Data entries
=== Begin Enclosure ===
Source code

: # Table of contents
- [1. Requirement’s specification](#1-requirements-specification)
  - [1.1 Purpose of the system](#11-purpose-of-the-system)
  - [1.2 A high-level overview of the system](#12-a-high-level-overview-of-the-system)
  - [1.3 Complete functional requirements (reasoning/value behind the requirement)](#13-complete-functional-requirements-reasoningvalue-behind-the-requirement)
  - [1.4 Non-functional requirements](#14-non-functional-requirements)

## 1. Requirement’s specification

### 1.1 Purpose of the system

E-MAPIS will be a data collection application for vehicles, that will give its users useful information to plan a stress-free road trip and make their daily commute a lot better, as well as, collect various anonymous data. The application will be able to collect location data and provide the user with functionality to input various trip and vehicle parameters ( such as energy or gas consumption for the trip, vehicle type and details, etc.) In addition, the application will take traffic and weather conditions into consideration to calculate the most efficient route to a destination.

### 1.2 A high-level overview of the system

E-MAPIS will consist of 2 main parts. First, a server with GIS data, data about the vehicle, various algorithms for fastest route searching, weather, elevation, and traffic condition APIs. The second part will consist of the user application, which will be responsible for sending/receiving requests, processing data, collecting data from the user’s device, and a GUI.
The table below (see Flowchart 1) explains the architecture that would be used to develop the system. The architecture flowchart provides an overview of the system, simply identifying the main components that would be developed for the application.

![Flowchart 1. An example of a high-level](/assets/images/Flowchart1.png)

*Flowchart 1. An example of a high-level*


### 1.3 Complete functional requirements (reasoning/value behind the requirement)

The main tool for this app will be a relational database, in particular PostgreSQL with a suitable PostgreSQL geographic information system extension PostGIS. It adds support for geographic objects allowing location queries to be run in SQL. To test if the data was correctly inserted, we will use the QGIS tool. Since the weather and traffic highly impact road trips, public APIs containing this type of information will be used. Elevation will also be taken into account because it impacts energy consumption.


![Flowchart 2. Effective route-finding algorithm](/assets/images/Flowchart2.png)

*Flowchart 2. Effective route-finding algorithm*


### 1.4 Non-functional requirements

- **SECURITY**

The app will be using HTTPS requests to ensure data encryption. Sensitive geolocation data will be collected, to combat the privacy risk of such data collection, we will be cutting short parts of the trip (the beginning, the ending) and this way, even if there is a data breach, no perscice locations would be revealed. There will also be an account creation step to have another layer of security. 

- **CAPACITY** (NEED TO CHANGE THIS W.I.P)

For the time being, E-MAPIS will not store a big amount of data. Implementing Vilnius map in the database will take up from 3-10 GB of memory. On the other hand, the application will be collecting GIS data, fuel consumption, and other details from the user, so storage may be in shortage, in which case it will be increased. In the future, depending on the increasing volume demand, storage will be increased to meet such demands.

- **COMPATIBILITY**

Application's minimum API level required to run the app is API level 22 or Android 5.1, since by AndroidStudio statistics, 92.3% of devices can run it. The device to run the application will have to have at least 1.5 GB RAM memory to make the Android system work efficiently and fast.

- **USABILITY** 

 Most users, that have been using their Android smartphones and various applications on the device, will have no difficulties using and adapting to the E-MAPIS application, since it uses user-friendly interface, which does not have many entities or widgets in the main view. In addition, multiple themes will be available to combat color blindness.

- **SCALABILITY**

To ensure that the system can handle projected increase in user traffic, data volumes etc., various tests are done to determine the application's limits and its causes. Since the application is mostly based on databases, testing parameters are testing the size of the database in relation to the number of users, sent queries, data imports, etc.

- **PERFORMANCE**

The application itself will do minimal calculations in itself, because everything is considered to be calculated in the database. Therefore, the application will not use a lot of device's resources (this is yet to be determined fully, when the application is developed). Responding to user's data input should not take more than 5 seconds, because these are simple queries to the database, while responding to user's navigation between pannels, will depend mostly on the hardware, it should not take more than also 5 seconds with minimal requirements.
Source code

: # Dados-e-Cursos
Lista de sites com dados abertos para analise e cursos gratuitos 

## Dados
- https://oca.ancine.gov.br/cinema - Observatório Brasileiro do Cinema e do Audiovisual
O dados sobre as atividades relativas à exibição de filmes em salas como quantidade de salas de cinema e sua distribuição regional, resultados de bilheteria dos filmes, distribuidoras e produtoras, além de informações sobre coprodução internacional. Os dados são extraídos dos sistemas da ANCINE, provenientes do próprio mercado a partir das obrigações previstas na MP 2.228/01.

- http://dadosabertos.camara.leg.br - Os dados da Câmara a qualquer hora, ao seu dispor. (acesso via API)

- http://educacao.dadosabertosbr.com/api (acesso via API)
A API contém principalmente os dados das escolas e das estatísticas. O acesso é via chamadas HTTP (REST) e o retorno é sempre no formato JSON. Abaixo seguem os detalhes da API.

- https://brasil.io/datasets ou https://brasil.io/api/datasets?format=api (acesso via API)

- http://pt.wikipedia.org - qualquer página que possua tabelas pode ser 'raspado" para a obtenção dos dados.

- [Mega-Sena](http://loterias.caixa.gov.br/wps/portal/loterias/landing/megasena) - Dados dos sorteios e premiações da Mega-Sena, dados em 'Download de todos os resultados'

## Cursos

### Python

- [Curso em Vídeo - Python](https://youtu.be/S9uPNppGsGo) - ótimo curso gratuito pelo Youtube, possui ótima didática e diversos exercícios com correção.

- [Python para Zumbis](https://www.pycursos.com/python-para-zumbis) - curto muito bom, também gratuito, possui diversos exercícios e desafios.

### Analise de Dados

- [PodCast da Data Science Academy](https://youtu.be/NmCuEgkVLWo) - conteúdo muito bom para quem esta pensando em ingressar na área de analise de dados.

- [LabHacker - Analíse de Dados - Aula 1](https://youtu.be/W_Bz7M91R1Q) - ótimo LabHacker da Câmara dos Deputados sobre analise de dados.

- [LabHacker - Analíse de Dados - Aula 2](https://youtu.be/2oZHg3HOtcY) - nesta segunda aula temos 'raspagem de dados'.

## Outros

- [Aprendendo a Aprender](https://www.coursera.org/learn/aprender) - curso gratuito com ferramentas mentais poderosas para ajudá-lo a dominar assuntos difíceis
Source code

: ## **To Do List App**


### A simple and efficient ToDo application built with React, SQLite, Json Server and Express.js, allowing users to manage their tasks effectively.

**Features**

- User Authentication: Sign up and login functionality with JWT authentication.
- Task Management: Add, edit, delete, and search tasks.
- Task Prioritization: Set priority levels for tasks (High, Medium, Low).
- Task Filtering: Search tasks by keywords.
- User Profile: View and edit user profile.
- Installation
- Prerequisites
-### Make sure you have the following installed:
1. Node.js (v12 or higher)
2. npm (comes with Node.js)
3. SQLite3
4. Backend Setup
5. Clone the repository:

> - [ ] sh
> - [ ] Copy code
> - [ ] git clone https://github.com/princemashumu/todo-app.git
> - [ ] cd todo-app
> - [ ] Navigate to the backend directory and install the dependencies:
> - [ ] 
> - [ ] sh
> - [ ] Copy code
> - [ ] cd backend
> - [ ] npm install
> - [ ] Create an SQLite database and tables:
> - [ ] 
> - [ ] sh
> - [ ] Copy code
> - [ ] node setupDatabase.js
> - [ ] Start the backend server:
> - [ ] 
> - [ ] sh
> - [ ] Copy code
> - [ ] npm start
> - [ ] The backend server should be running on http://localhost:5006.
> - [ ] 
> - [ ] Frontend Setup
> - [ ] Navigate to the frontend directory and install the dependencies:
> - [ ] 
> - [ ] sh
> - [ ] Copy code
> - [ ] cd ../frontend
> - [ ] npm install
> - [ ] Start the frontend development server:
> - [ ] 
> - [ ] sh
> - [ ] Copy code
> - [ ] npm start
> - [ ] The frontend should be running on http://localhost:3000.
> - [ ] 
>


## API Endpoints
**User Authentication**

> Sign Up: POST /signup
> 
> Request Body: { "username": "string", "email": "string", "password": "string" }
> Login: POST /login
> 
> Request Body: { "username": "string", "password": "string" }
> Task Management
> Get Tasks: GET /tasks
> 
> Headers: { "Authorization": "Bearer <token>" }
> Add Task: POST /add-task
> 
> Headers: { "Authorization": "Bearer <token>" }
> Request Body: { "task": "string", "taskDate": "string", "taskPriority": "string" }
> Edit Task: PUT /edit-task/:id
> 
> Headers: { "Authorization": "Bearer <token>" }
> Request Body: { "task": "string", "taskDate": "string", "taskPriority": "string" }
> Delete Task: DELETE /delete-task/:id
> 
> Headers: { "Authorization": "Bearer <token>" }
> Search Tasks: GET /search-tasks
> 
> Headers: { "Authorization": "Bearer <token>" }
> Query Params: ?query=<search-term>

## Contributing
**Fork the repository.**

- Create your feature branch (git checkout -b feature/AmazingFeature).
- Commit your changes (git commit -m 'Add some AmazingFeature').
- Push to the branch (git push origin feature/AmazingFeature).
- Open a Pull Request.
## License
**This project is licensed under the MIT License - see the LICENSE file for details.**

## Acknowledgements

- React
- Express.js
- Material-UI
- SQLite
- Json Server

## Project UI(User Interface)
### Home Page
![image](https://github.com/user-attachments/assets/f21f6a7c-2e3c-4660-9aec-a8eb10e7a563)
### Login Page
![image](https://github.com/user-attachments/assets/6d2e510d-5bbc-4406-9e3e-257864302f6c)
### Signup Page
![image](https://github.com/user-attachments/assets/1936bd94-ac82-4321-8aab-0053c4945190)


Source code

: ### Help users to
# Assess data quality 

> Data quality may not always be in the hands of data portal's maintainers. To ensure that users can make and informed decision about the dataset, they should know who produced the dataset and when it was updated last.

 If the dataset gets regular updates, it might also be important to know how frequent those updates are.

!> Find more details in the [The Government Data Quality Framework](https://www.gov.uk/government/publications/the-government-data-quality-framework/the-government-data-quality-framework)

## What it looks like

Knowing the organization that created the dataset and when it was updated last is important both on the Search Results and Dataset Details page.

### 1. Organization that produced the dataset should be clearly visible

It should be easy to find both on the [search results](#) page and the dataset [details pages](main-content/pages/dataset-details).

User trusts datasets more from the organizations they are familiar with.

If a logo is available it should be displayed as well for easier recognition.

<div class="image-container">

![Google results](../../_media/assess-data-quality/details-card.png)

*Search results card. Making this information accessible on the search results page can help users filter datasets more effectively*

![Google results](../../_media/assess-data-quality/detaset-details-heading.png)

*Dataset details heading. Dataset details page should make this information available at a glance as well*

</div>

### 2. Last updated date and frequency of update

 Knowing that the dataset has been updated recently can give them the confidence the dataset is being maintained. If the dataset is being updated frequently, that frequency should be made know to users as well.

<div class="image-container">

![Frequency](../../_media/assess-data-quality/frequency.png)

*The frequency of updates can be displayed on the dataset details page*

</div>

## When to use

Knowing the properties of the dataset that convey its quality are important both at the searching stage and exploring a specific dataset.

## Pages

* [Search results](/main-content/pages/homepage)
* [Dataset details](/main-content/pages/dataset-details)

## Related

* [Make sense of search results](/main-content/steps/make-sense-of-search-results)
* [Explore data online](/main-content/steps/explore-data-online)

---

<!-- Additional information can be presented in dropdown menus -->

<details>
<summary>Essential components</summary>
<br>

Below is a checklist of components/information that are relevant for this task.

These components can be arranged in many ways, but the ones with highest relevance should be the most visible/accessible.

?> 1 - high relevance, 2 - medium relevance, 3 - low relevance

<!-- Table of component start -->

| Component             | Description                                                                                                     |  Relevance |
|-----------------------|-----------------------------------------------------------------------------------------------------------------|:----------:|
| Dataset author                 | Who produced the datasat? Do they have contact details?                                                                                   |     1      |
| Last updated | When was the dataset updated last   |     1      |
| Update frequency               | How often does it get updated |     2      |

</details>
=== End Enclosure ===
Return only the lines above that run from the opening line through the line containing "### 1.1 Purpose of the system", exactly as written.

Source code

: # Table of contents
- [1. Requirement’s specification](#1-requirements-specification)
  - [1.1 Purpose of the system](#11-purpose-of-the-system)
  - [1.2 A high-level overview of the system](#12-a-high-level-overview-of-the-system)
  - [1.3 Complete functional requirements (reasoning/value behind the requirement)](#13-complete-functional-requirements-reasoningvalue-behind-the-requirement)
  - [1.4 Non-functional requirements](#14-non-functional-requirements)

## 1. Requirement’s specification

### 1.1 Purpose of the system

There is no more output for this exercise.